Mass Audubon North River, Marshfield: A Wing and a Care

A Wing and a Care
Location: Mass Audubon North River Wildlife Sanctuary
Marshfield, MA
Date: Wednesday October 4, 2017
Time: 7:00 PM

Snowy Owls, Atlantic Puffins, and American Kestrels are connected by more than simply a resemblance of form or function. A crucial thread ties them together: each one has an advocate committed to protecting it and educating others about its plight.
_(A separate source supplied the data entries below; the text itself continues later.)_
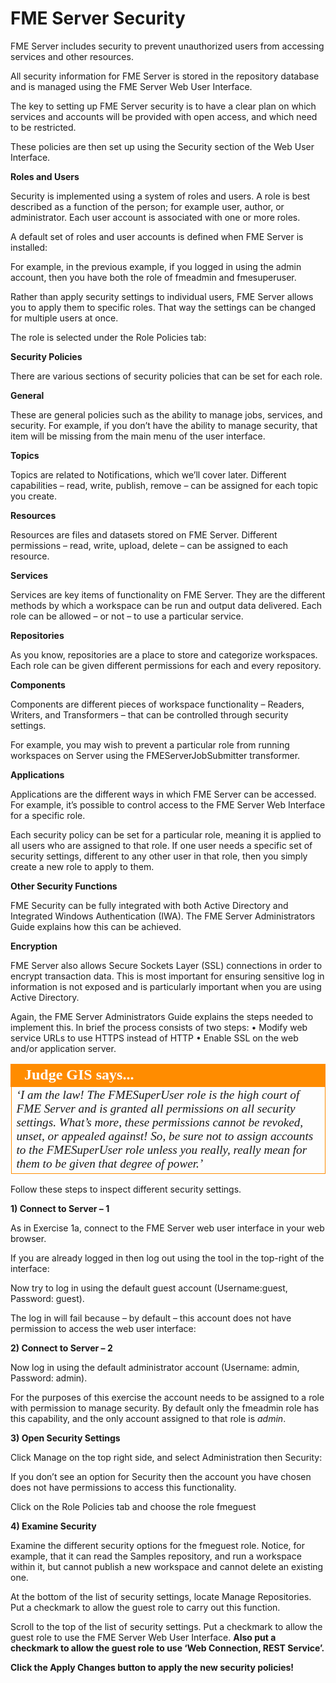 # FME Server Security

FME Server includes security to prevent unauthorized users from accessing services and other resources.

All security information for FME Server is stored in the repository database and is managed using the FME Server Web User Interface.

The key to setting up FME Server security is to have a clear plan on which services and accounts will be provided with open access, and which need to be restricted.

These policies are then set up using the Security section of the Web User Interface.

**Roles and Users**

Security is implemented using a system of roles and users. A role is best described as a function of the person; for example user, author, or administrator. Each user account is associated with one or more roles.

A default set of roles and user accounts is defined when FME Server is installed:

For example, in the previous example, if you logged in using the admin account, then you have both the role of fmeadmin and fmesuperuser.

Rather than apply security settings to individual users, FME Server allows you to apply them to specific roles. That way the settings can be changed for multiple users at once.

The role is selected under the Role Policies tab:

**Security Policies**

There are various sections of security policies that can be set for each role.

**General**

These are general policies such as the ability to manage jobs, services, and security. For example, if you don’t have the ability to manage security, that item will be missing from the main menu of the user interface.

**Topics**

Topics are related to Notifications, which we’ll cover later. Different capabilities – read, write, publish, remove – can be assigned for each topic you create.

**Resources**

Resources are files and datasets stored on FME Server. Different permissions – read, write, upload, delete – can be assigned to each resource.

**Services**

Services are key items of functionality on FME Server. They are the different methods by which a workspace can be run and output data delivered. Each role can be allowed – or not – to use a particular service.

**Repositories**

As you know, repositories are a place to store and categorize workspaces. Each role can be given different permissions for each and every repository.

**Components**

Components are different pieces of workspace functionality – Readers, Writers, and Transformers – that can be controlled through security settings.

For example, you may wish to prevent a particular role from running workspaces on Server using the FMEServerJobSubmitter transformer.

**Applications**

Applications are the different ways in which FME Server can be accessed. For example, it’s possible to control access to the FME Server Web Interface for a specific role.

Each security policy can be set for a particular role, meaning it is applied to all users who are assigned to that role. If one user needs a specific set of security settings, different to any other user in that role, then you simply create a new role to apply to them.

**Other Security Functions**

FME Security can be fully integrated with both Active Directory and Integrated Windows Authentication (IWA). The FME Server Administrators Guide explains how this can be achieved.

**Encryption**

FME Server also allows Secure Sockets Layer (SSL) connections in order to encrypt transaction data. This is most important for ensuring sensitive log in information is not exposed and is particularly important when you are using Active Directory.

Again, the FME Server Administrators Guide explains the steps needed to implement this. In brief the process consists of two steps:
• Modify web service URLs to use HTTPS instead of HTTP
• Enable SSL on the web and/or application server.

<table style="border-spacing: 0px">
<tr>
<td style="vertical-align:middle;background-color:darkorange;border: 2px solid darkorange">
<i class="fa fa-quote-left fa-lg fa-pull-left fa-fw" style="color:white;padding-right: 12px;vertical-align:text-top"></i>
<span style="color:white;font-size:x-large;font-weight: bold;font-family:serif">Judge GIS says...</span>
</td>
</tr>

<tr>
<td style="border: 1px solid darkorange">
<span style="font-family:serif; font-style:italic; font-size:larger">
‘I am the law! The FMESuperUser role is the high court of FME Server
and is granted all permissions on all security settings. What’s more,
these permissions cannot be revoked, unset, or appealed against!
So, be sure not to assign accounts to the FMESuperUser role unless you
really, really mean for them to be given that degree of power.’
</span>
</td>
</tr>
</table>

Follow these steps to inspect different security settings.

**1) Connect to Server – 1**

As in Exercise 1a, connect to the FME Server web user interface in your web browser.

If you are already logged in then log out using the tool in the top-right of the interface:

Now try to log in using the default guest account (Username:guest, Password: guest).

The log in will fail because – by default – this account does not have permission to access the web user interface:

**2) Connect to Server – 2**

Now log in using the default administrator account (Username: admin, Password: admin).

For the purposes of this exercise the account needs to be assigned to a role with permission to manage security. By default only the fmeadmin role has this capability, and the only account assigned to that role is *admin*.

**3) Open Security Settings**

Click Manage on the top right side, and select Administration then Security:

If you don’t see an option for Security then the account you have chosen does not have permissions to access this functionality.

Click on the Role Policies tab and choose the role fmeguest

**4) Examine Security**

Examine the different security options for the fmeguest role. Notice, for example, that it can read the Samples repository, and run a workspace within it, but cannot publish a new workspace and cannot delete an existing one.

At the bottom of the list of security settings, locate Manage Repositories. Put a checkmark to allow the guest role to carry out this function.

Scroll to the top of the list of security settings. Put a checkmark to allow the guest role to use the FME Server Web User Interface. **Also put a checkmark to allow the guest role to use ‘Web Connection, REST Service’.**

**Click the Apply Changes button to apply the new security policies!**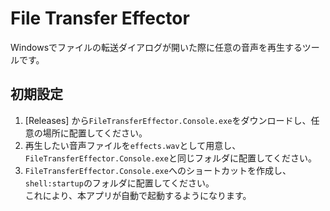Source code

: # File Transfer Effector
Windowsでファイルの転送ダイアログが開いた際に任意の音声を再生するツールです。

## 初期設定

1. [Releases] から`FileTransferEffector.Console.exe`をダウンロードし、任意の場所に配置してください。
2. 再生したい音声ファイルを`effects.wav`として用意し、`FileTransferEffector.Console.exe`と同じフォルダに配置してください。
3. `FileTransferEffector.Console.exe`へのショートカットを作成し、`shell:startup`のフォルダに配置してください。  
	これにより、本アプリが自動で起動するようになります。
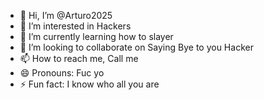 - 👋 Hi, I’m @Arturo2025
- 👀 I’m interested in Hackers
- 🌱 I’m currently learning how to slayer
- 💞️ I’m looking to collaborate on Saying Bye to you Hacker
- 📫 How to reach me, Call me
- 😄 Pronouns: Fuc yo
- ⚡ Fun fact: I know who all you are

<!---
Arturo2025/Arturo2025 is a ✨ special ✨ repository because its `README.md` (this file) appears on your GitHub profile.
You can click the Preview link to take a look at your changes.
--->
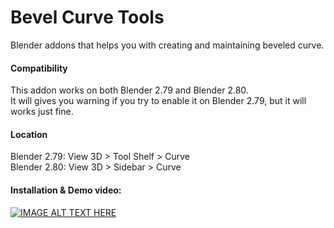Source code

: # Bevel Curve Tools
Blender addons that helps you with creating and maintaining beveled curve.

#### Compatibility
This addon works on both Blender 2.79 and Blender 2.80.  
It will gives you warning if you try to enable it on Blender 2.79, but it will works just fine.

#### Location
Blender 2.79: View 3D > Tool Shelf > Curve  
Blender 2.80: View 3D > Sidebar > Curve

#### Installation & Demo video:
[![IMAGE ALT TEXT HERE](http://img.youtube.com/vi/xfOlvZNgDt0/0.jpg)](http://www.youtube.com/watch?v=xfOlvZNgDt0)

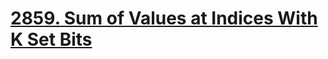# <a href="https://leetcode.com/problems/sum-of-values-at-indices-with-k-set-bits/description/">2859. Sum of Values at Indices With K Set Bits</a>
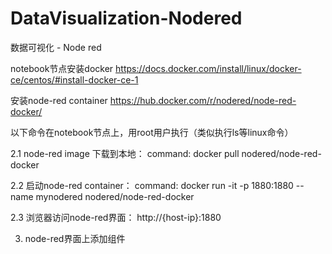 # DataVisualization-Nodered

数据可视化 - Node red

notebook节点安装docker https://docs.docker.com/install/linux/docker-ce/centos/#install-docker-ce-1

安装node-red container https://hub.docker.com/r/nodered/node-red-docker/

以下命令在notebook节点上，用root用户执行（类似执行ls等linux命令）

2.1 node-red image 下载到本地： 
command: docker pull nodered/node-red-docker

2.2 启动node-red container： 
command: docker run -it -p 1880:1880 --name mynodered nodered/node-red-docker

2.3 浏览器访问node-red界面： http://{host-ip}:1880

3. node-red界面上添加组件

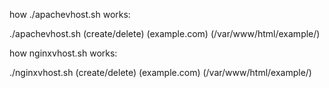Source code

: how ./apachevhost.sh works:

./apachevhost.sh (create/delete) (example.com) (/var/www/html/example/)

how nginxvhost.sh works:

./nginxvhost.sh  (create/delete) (example.com) (/var/www/html/example/)
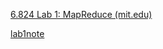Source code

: [6.824 Lab 1: MapReduce (mit.edu)](https://pdos.csail.mit.edu/6.824/labs/lab-mr.html)

[lab1note](./lib1.md)

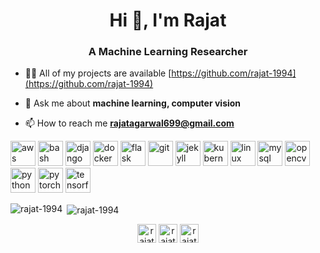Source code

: <h1 align="center">Hi 👋, I'm Rajat</h1>
<h3 align="center">A Machine Learning Researcher</h3>

- 👨‍💻 All of my projects are available [https://github.com/rajat-1994](https://github.com/rajat-1994)

- 💬 Ask me about **machine learning, computer vision**

- 📫 How to reach me **rajatagarwal699@gmail.com**

<p align="left"><img src="https://devicons.github.io/devicon/devicon.git/icons/amazonwebservices/amazonwebservices-original-wordmark.svg" alt="aws" width="40" height="40"/> <img src="https://www.vectorlogo.zone/logos/gnu_bash/gnu_bash-icon.svg" alt="bash" width="40" height="40"/> <img src="https://devicons.github.io/devicon/devicon.git/icons/django/django-original.svg" alt="django" width="40" height="40"/> <img src="https://devicons.github.io/devicon/devicon.git/icons/docker/docker-original-wordmark.svg" alt="docker" width="40" height="40"/> <img src="https://www.vectorlogo.zone/logos/pocoo_flask/pocoo_flask-icon.svg" alt="flask" width="40" height="40"/> <img src="https://www.vectorlogo.zone/logos/git-scm/git-scm-icon.svg" alt="git" width="40" height="40"/> <img src="https://www.vectorlogo.zone/logos/jekyllrb/jekyllrb-icon.svg" alt="jekyll" width="40" height="40"/> <img src="https://www.vectorlogo.zone/logos/kubernetes/kubernetes-icon.svg" alt="kubernetes" width="40" height="40"/> <img src="https://devicons.github.io/devicon/devicon.git/icons/linux/linux-original.svg" alt="linux" width="40" height="40"/> <img src="https://devicons.github.io/devicon/devicon.git/icons/mysql/mysql-original-wordmark.svg" alt="mysql" width="40" height="40"/> <img src="https://www.vectorlogo.zone/logos/opencv/opencv-icon.svg" alt="opencv" width="40" height="40"/> <img src="https://devicons.github.io/devicon/devicon.git/icons/python/python-original.svg" alt="python" width="40" height="40"/> <img src="https://www.vectorlogo.zone/logos/pytorch/pytorch-icon.svg" alt="pytorch" width="40" height="40"/> <img src="https://www.vectorlogo.zone/logos/tensorflow/tensorflow-icon.svg" alt="tensorflow" width="40" height="40"/></p><p><img align="left" src="https://github-readme-stats.vercel.app/api/top-langs/?username=rajat-1994&layout=compact&hide=html" alt="rajat-1994" /></p>

<p>&nbsp;<img align="center" src="https://github-readme-stats.vercel.app/api?username=rajat-1994&show_icons=true" alt="rajat-1994" /></p>

<p align="center">
<a href="https://twitter.com/rajat_dv" target="blank"><img align="center" src="https://cdn.jsdelivr.net/npm/simple-icons@3.0.1/icons/twitter.svg" alt="rajat_dv" height="30" width="30" /></a>
<a href="https://linkedin.com/in/rajatagarwal94" target="blank"><img align="center" src="https://cdn.jsdelivr.net/npm/simple-icons@3.0.1/icons/linkedin.svg" alt="rajatagarwal94" height="30" width="30" /></a>
<a href="https://kaggle.com/rajat94" target="blank"><img align="center" src="https://cdn.jsdelivr.net/npm/simple-icons@3.0.1/icons/kaggle.svg" alt="rajat94" height="30" width="30" /></a>
</p>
Migration Productions’ latest work, “A Wing And A Care,” opens a window onto the lives of these three birds, and introduces you to the men dedicated to their preservation and survival.

“A Wing And A Care” follows the stories of these three men as they work to protect the birds they love, and shows how a single individual can make a world of difference in the life of a bird. And it asks a critical question: how can each one of us get involved and help build a better future for these incredible birds?

For more than 30 years, Norman Smith has been studying Snowy Owls. Through his Snowy Owl Project, which he started in 1981, Smith has banded and released 700 birds, shedding light on migration routes, learning their habits, and gaining insight into their lifestyles. Along the way, Smith has given countless public presentations in his relentless effort to promote Snowy Owl conservation.

Four decades ago, Dr. Stephen Kress founded Project Puffin with the goal of restoring Atlantic Puffins to Maine’s Eastern Egg Rock—a historical breeding site that had been empty of puffins for nearly a century. Thanks to Dr. Kress’ vision and more than half a lifetime of dedicated and tireless work, he has done what many thought impossible: the Puffins are back, and Eastern Egg Rock is once again home to a thriving colony of these delightful birds.

Tom Sayers is a retired schoolteacher and keen observer of the natural world. Deeply involved in the Connecticut birding community, Sayers began to see a sharp decline in the local population of American Kestrels. In 2010, Sayers took action, launching a groundbreaking program to establish and monitor Kestrel nest boxes, banding each year’s new birds. Over the course of six seasons, he’s banded over 500 fledgling Kestrels, collecting valuable data and shining a light on the habits and health of this magnificent falcon.